● **Work required**: For each line below, check for the word "Seção", then state how many lines contain it, with no other output.

● **Dataset extract**:
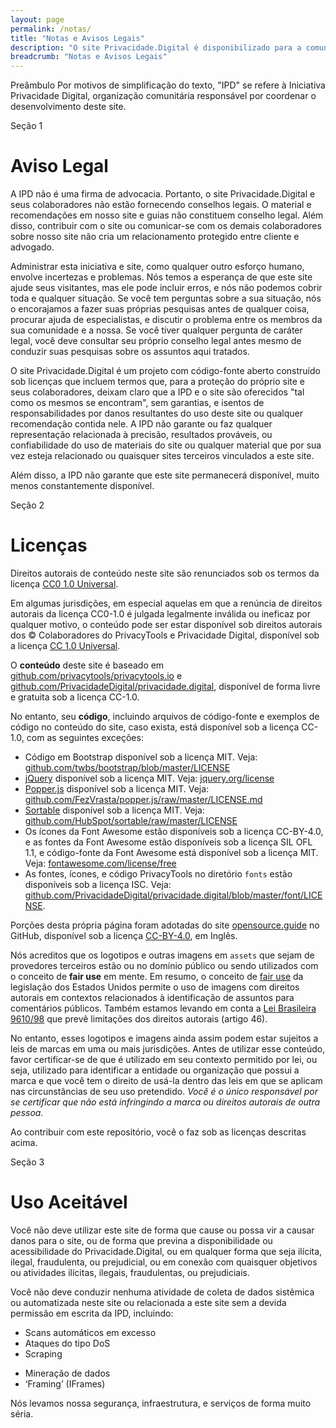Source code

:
 ```yaml
---
layout: page
permalink: /notas/
title: "Notas e Avisos Legais"
description: "O site Privacidade.Digital é disponibilizado para a comunidade com a melhor das intenções, mas sem quaisquer garantias."
breadcrumb: "Notas e Avisos Legais"
---
```


<span class="badge badge-secondary mt-5">Preâmbulo</span>
Por motivos de simplificação do texto, "IPD" se refere à Iniciativa Privacidade Digital, organização comunitária responsável por coordenar o desenvolvimento deste site.

<span class="badge badge-secondary mt-5">Seção 1</span>
# Aviso Legal

<span class="lead">A IPD não é uma firma de advocacia. Portanto, o site Privacidade.Digital e seus colaboradores não estão fornecendo conselhos legais. O material e recomendações em nosso site e guias não constituem conselho legal. Além disso, contribuir com o site ou comunicar-se com os demais colaboradores sobre nosso site não cria um relacionamento protegido entre cliente e advogado.</span>

Administrar esta iniciativa e site, como qualquer outro esforço humano, envolve incertezas e problemas. Nós temos a esperança de que este site ajude seus visitantes, mas ele pode incluir erros, e nós não podemos cobrir toda e qualquer situação. Se você tem perguntas sobre a sua situação, nós o encorajamos a fazer suas próprias pesquisas antes de qualquer coisa, procurar ajuda de especialistas, e discutir o problema entre os membros da sua comunidade e a nossa. Se você tiver qualquer pergunta de caráter legal, você deve consultar seu próprio conselho legal antes mesmo de conduzir suas pesquisas sobre os assuntos aqui tratados.

O site Privacidade.Digital é um projeto com código-fonte aberto construído sob licenças que incluem termos que, para a proteção do próprio site e seus colaboradores, deixam claro que a IPD e o site são oferecidos "tal como os mesmos se encontram", sem garantias, e isentos de responsabilidades por danos resultantes do uso deste site ou qualquer recomendação contida nele. A IPD não garante ou faz qualquer representação relacionada à precisão, resultados prováveis, ou confiabilidade do uso de materiais do site ou qualquer material que por sua vez esteja relacionado ou quaisquer sites terceiros vinculados a este site.

Além disso, a IPD não garante que este site permanecerá disponível, muito menos constantemente disponível.

<span class="badge badge-secondary mt-5">Seção 2</span>
# Licenças

<span class="lead">Direitos autorais de conteúdo neste site são renunciados sob os termos da licença [CC0 1.0 Universal](https://github.com/PrivacidadeDigital/privacidade.digital/blob/master/LICENSE.txt).</span>

Em algumas jurisdições, em especial aquelas em que a renúncia de direitos autorais da licença CC0-1.0 é julgada legalmente inválida ou ineficaz por qualquer motivo, o conteúdo pode ser estar disponível sob direitos autorais dos &copy; Colaboradores do PrivacyTools e Privacidade Digital, disponível sob a licença [CC 1.0 Universal](https://github.com/PrivacidadeDigital/privacidade.digital/blob/master/LICENSE.txt).

O **conteúdo** deste site é baseado em [github.com/privacytools/privacytools.io](https://github.com/privacytools/privacytools.io) e [github.com/PrivacidadeDigital/privacidade.digital](https://github.com/PrivacidadeDigital/privacidade.digital), disponível de forma livre e gratuita sob a licença CC-1.0.

No entanto, seu **código**, incluindo arquivos de código-fonte e exemplos de código no conteúdo do site, caso exista, está disponível sob a licença CC-1.0, com as seguintes exceções:

- Código em Bootstrap disponível sob a licença MIT. Veja: [github.com/twbs/bootstrap/blob/master/LICENSE](https://github.com/twbs/bootstrap/blob/master/LICENSE)
- [jQuery](https://github.com/privacytools/privacytools.io/blob/master/assets/js/jquery-3.3.1.min.js) disponível sob a licença MIT. Veja: [jquery.org/license](https://jquery.org/license/)
- [Popper.js](https://github.com/privacytools/privacytools.io/blob/master/assets/js/popper.min.js) disponível sob a licença MIT. Veja: [github.com/FezVrasta/popper.js/raw/master/LICENSE.md](https://github.com/FezVrasta/popper.js/raw/master/LICENSE.md)
- [Sortable](https://github.com/privacytools/privacytools.io/blob/master/assets/js/sortable.min.js) disponível sob a licença MIT. Veja: [github.com/HubSpot/sortable/raw/master/LICENSE](https://github.com/HubSpot/sortable/raw/master/LICENSE)
- Os ícones da Font Awesome estão disponíveis sob a licença CC-BY-4.0, e as fontes da Font Awesome estão disponíveis sob a licença SIL OFL 1.1, e código-fonte da Font Awesome está disponível sob a licença MIT. Veja: [fontawesome.com/license/free](https://fontawesome.com/license/free)
- As fontes, ícones, e código PrivacyTools no diretório `fonts` estão disponíveis sob a licença ISC. Veja: [github.com/PrivacidadeDigital/privacidade.digital/blob/master/font/LICENSE](https://github.com/PrivacidadeDigital/privacidade.digital/blob/master/font/LICENSE).

Porções desta própria página foram adotadas do site [opensource.guide](https://github.com/github/opensource.guide/blob/master/notices.md) no GitHub, disponível sob a licença [CC-BY-4.0](https://github.com/github/opensource.guide/blob/master/LICENSE), em Inglês.

Nós acreditos que os logotipos e outras imagens em `assets` que sejam de provedores terceiros estão ou no domínio público ou sendo utilizados com o conceito de **fair use** em mente. Em resumo, o conceito de [fair use](https://pt.wikipedia.org/wiki/Fair_use) da legislação dos Estados Unidos permite o uso de imagens com direitos autorais em contextos relacionados à identificação de assuntos para comentários públicos. Também estamos levando em conta a [Lei Brasileira 9610/98](http://www.planalto.gov.br/ccivil_03/Leis/L9610.htm) que prevê limitações dos direitos autorais (artigo 46).

No entanto, esses logotipos e imagens ainda assim podem estar sujeitos a leis de marcas em uma ou mais jurisdições. Antes de utilizar esse conteúdo, favor certificar-se de que é utilizado em seu contexto permitido por lei, ou seja, utilizado para identificar a entidade ou organização que possui a marca e que você tem o direito de usá-la dentro das leis em que se aplicam nas circunstâncias de seu uso pretendido. *Você é o único responsável por se certificar que não está infringindo a marca ou direitos autorais de outra pessoa.*

Ao contribuir com este repositório, você o faz sob as licenças descritas acima.

<span class="badge badge-secondary mt-5">Seção 3</span>
# Uso Aceitável

<span class="lead">Você não deve utilizar este site de forma que cause ou possa vir a causar danos para o site, ou de forma que previna a disponibilidade ou acessibilidade do Privacidade.Digital, ou em qualquer forma que seja ilícita, ilegal, fraudulenta, ou prejudicial, ou em conexão com quaisquer objetivos ou atividades ilícitas, ilegais, fraudulentas, ou prejudiciais.</span>

Você não deve conduzir nenhuma atividade de coleta de dados sistêmica ou automatizada neste site ou relacionada a este site sem a devida permissão em escrita da IPD, incluindo:

* Scans automáticos em excesso
* Ataques do tipo DoS
* Scraping
- Mineração de dados
- ‘Framing’ (IFrames)

Nós levamos nossa segurança, infraestrutura, e serviços de forma muito séria.
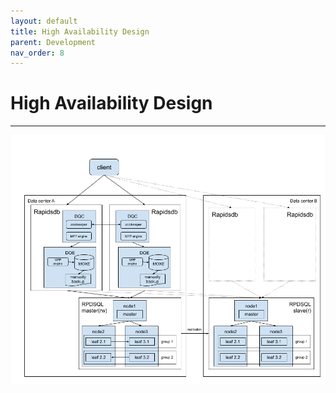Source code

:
 ```yaml
---
layout: default
title: High Availability Design
parent: Development
nav_order: 8
---
```


# High Availability Design

---

![Branching](./rapidsdb-ha.png)

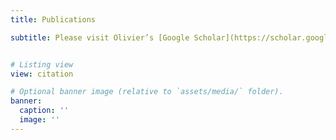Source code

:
 ```yaml
---
title: Publications

subtitle: Please visit Olivier’s [Google Scholar](https://scholar.google.com/citations?user=x8lyoPUAAAAJ&hl=en) for a full list of publications!


# Listing view
view: citation

# Optional banner image (relative to `assets/media/` folder).
banner:
  caption: ''
  image: ''
---
```


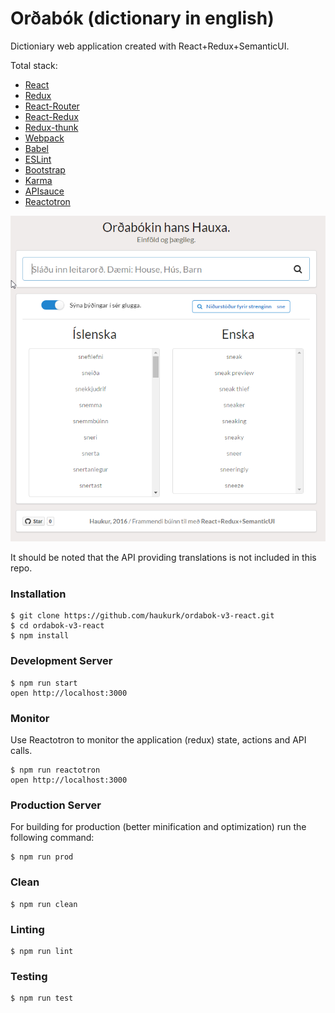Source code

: Orðabók (dictionary in english)
=====================

Dictioniary web application created with React+Redux+SemanticUI.

Total stack:
* [React](https://github.com/facebook/react)
* [Redux](https://github.com/rackt/redux)
* [React-Router](https://github.com/rackt/react-router)
* [React-Redux](https://github.com/reactjs/react-redux)
* [Redux-thunk](https://github.com/gaearon/redux-thunk)
* [Webpack](https://github.com/webpack/webpack)
* [Babel](https://github.com/babel/babel)
* [ESLint](http://eslint.org/)
* [Bootstrap](http://getbootstrap.com/)
* [Karma](https://github.com/karma-runner/karma)
* [APIsauce](https://github.com/skellock/apisauce)
* [Reactotron](https://github.com/skellock/reactotron)

![Screenshot](https://raw.githubusercontent.com/haukurk/ordabok-v3-react/dev/docs/screen1.png)

It should be noted that the API providing translations is not included in this repo.

### Installation

```
$ git clone https://github.com/haukurk/ordabok-v3-react.git
$ cd ordabok-v3-react
$ npm install
```

### Development Server

```
$ npm run start
open http://localhost:3000
```

### Monitor

Use Reactotron to monitor the application (redux) state, actions and API calls.

```
$ npm run reactotron
open http://localhost:3000
```

### Production Server

For building for production (better minification and optimization) run the following command:

```
$ npm run prod
```

### Clean

```
$ npm run clean
```

### Linting

```
$ npm run lint
```

### Testing

```
$ npm run test
```
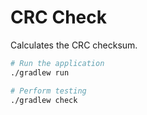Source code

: CRC Check
========
Calculates the CRC checksum.

```bash
# Run the application
./gradlew run

# Perform testing
./gradlew check
```

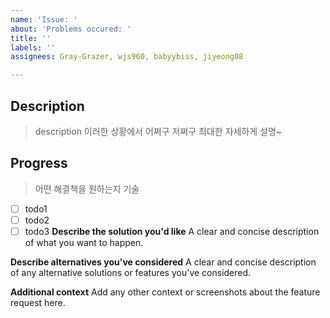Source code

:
 ```yaml
---
name: 'Issue: '
about: 'Problems occured: '
title: ''
labels: ''
assignees: Gray-Grazer, wjs960, babyybiss, jiyeong08

---
```


## Description 

> description 이러한 상황에서 어쩌구 저쩌구 최대한 자세하게 설명~

## Progress

> 어떤 해결책을 원하는지 기술 
-[ ] todo1
-[ ] todo2
-[ ] todo3
**Describe the solution you'd like**
A clear and concise description of what you want to happen.

**Describe alternatives you've considered**
A clear and concise description of any alternative solutions or features you've considered.

**Additional context**
Add any other context or screenshots about the feature request here.
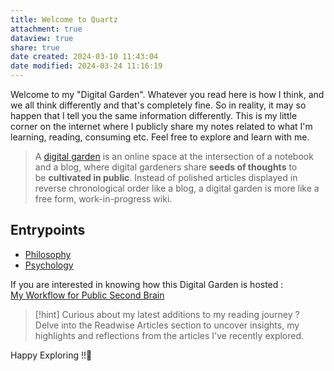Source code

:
 ```yaml
---
title: Welcome to Quartz
attachment: true
dataview: true
share: true
date created: 2024-03-10 11:43:04
date modified: 2024-03-24 11:16:19
---
```

Welcome to my "Digital Garden". Whatever you read here is how I think, and we all think differently and that's completely fine. So in reality, it may so happen that I tell you the same information differently. This is my little corner on the internet where I publicly share my notes related to what I'm learning, reading, consuming etc. Feel free to explore and learn with me.

> A [digital garden](https://maggieappleton.com/garden-history) is an online space at the intersection of a notebook and a blog, where digital gardeners share **seeds of thoughts** to be **cultivated in public**. Instead of polished articles displayed in reverse chronological order like a blog, a digital garden is more like a free form, work-in-progress wiki.
## Entrypoints

- [Philosophy](./Philosophy.md)
- [Psychology](./Psychology.md)

If you are interested in knowing how this Digital Garden is hosted :  
[My Workflow for Public Second Brain](./My%20Workflow%20for%20Public%20Second%20Brain.md)


> [!hint] 
> Curious about my latest additions to my reading journey ? Delve into the Readwise Articles section to uncover insights, my highlights and reflections from the articles I've recently explored. 

Happy Exploring !!🌟

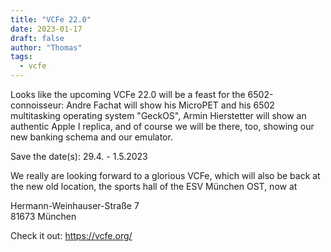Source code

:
 ```yaml
---
title: "VCFe 22.0"
date: 2023-01-17
draft: false
author: "Thomas"
tags:
  - vcfe
---
```


Looks like the upcoming VCFe 22.0 will be a feast for the 6502-connoisseur: Andre Fachat will show his MicroPET and his 6502 multitasking operating system "GeckOS", Armin Hierstetter will show an authentic Apple I replica, and of course we will be there, too, showing our new banking schema and our emulator.

Save the date(s): 29.4. - 1.5.2023

We really are looking forward to a glorious VCFe, which will also be back at the new old location, the sports hall of the ESV München OST, now at

Hermann-Weinhauser-Straße 7 \
81673 München 

Check it out: https://vcfe.org/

● **Problem solution**: 3